Per quel che mi riguarda, ho deciso di creare una rete che includa un consulente finanziario, un commercialista, un avvocato per la pianificazione patrimoniale, un agente immobiliare e un professionista assicurativo. Si tratta di individui di cui mi fido, in grado di ascoltarmi e di aiutarmi a far fronte alle difficoltà inevitabili lungo il percorso e, soprattutto, che hanno a cuore i miei migliori interessi.

Guardare in faccia la mortalità (e programmare di conseguenza)
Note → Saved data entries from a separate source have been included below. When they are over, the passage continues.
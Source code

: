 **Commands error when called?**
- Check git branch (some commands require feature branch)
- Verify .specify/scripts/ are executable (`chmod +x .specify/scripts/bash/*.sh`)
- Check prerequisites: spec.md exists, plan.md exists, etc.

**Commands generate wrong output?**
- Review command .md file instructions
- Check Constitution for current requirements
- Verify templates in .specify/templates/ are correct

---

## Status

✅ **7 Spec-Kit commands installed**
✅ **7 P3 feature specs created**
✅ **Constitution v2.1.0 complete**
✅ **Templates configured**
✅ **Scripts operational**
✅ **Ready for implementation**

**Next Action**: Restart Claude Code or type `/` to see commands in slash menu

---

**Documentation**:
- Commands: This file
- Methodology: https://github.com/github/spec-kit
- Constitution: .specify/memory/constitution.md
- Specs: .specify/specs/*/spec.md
Parlando di incidenti di percorso, mi pare opportuno asserire che doverci aspettare l'imprevisto sia uno dei temi caldi degli ultimi 20 mesi. Le cose sui cui pensavamo di poter contare e che credevamo di poter controllare sono state gettate al vento con la pandemia da COVID. Ne siamo tutti stati toccati in modi diversi, la pandemia ha avuto un impatto praticamente su ogni singola persona al mondo. E, che tu sia presente nel settore finanziario da 30 anni o che tu abbia appena aperto il tuo primo account di investimento stamattina, l'aver vissuto un momento collettivamente così tragico ti avrà probabilmente fatto pensare alla tua mortalità, forse per la prima volta.

Per questo ora è il momento ideale per rivedere i tuoi obiettivi, qualora dovesse succedere qualcosa al di fuori del tuo controllo. Sto parlando di semplice pianificazione patrimoniale. Tra chi mi legge qualcuno penserà "Non ho bisogno di un programma patrimoniale, perché non ho un patrimonio." Eppure, anche se possiedi almeno un dollaro a nome tuo, se dovessi diventare incapace di agire o se morissi, quel dollaro dovrà pur andare a qualcuno. Invece di lasciare che sia il tuo Stato di residenza a decidere a chi dovrebbe essere destinato attraverso il processo di successione, perché non sceglierlo tu stesso?

Inoltre, molte persone non si rendono conto che se si è superata la maggiore età nel proprio Stato di residenza, il genitore o coniuge deve essere designato come procura medica al fine di prendere decisioni mediche per conto di chi non è nella condizione di farlo, un altro motivo per cui un piano patrimoniale riveste grande rilievo. Inizia gradualmente, redigendo un testamento e istruzioni sui beni digitali e designando una procura e una procura medica. Agli esseri umani non piace affrontare la propria mortalità, ma un piano patrimoniale è uno dei migliori regali che puoi fare ai tuoi cari.

Dunque, posso capire?

Tornando alla domanda che mi è stata posta e che mi ha spinta a scrivere questo articolo: Sento di potermi identificare nella cliente tipo? Nonostante il mio background, la mia risposta è inequivocabilmente affermativa. Io stessa sono la cliente media: cerco di destreggiarmi tra tutto ciò che la vita mi pone davanti, incontrando (con mia madre) la stessa iniquità e condiscendenza che così tante donne incontrano avendo a che fare con professionisti finanziari, e affrontando la mia stessa mortalità mentre continuo a far fronte alla pandemia. Solo perché ho una laurea in finanza non significa che io abbia tutte le risposte, né che io mi distingua dai milioni di donne che si sforzano di raggiungere i propri obiettivi finanziari.